──────── Extracted information
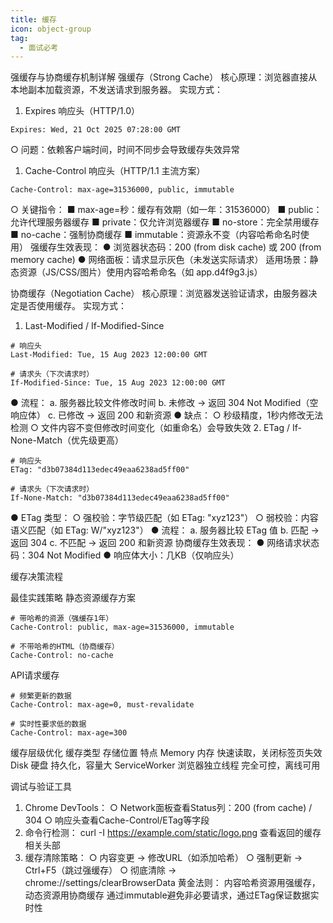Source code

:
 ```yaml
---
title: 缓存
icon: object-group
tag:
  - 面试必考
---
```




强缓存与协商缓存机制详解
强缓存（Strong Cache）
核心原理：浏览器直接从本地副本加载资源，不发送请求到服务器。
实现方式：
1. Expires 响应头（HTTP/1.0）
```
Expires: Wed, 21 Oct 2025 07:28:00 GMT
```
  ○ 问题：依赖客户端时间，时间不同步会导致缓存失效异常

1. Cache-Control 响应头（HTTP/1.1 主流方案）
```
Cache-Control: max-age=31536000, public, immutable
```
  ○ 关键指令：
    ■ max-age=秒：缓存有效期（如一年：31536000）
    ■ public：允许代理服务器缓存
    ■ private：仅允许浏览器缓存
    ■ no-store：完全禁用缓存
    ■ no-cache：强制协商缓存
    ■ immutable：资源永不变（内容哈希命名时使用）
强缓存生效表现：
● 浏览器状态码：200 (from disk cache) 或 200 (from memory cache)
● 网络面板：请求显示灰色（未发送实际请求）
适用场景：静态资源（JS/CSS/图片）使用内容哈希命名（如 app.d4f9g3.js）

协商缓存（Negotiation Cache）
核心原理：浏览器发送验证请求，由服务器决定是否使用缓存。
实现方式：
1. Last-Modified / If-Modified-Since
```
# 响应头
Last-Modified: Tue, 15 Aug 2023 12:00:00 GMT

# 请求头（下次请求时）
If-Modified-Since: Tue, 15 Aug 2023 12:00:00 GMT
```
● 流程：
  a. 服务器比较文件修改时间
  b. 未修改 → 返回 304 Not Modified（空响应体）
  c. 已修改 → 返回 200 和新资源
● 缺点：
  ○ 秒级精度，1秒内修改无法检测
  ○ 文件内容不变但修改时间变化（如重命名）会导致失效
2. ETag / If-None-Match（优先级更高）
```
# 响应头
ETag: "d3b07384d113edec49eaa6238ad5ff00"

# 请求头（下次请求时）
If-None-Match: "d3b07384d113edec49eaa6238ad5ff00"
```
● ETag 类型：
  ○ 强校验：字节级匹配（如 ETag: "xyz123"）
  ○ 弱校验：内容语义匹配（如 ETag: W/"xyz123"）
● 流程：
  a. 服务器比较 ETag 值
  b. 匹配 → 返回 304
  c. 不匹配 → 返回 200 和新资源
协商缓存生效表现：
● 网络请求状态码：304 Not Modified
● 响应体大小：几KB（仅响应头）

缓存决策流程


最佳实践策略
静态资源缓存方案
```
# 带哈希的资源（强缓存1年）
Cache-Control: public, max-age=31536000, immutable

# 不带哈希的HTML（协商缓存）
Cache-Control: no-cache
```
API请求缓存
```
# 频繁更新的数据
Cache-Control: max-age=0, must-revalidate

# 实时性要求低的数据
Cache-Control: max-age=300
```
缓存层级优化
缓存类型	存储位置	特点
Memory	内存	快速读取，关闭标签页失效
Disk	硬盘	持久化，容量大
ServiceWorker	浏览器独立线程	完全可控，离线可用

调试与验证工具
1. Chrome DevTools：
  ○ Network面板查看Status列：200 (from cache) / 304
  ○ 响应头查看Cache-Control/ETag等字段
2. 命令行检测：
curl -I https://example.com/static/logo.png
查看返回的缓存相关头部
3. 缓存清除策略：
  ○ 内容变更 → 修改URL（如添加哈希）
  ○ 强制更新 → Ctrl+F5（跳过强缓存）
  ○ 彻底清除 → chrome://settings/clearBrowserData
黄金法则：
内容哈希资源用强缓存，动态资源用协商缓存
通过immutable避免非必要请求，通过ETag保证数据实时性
────────────────
Using the data above, report the number of lines that contain the string "Last", and only that number.

2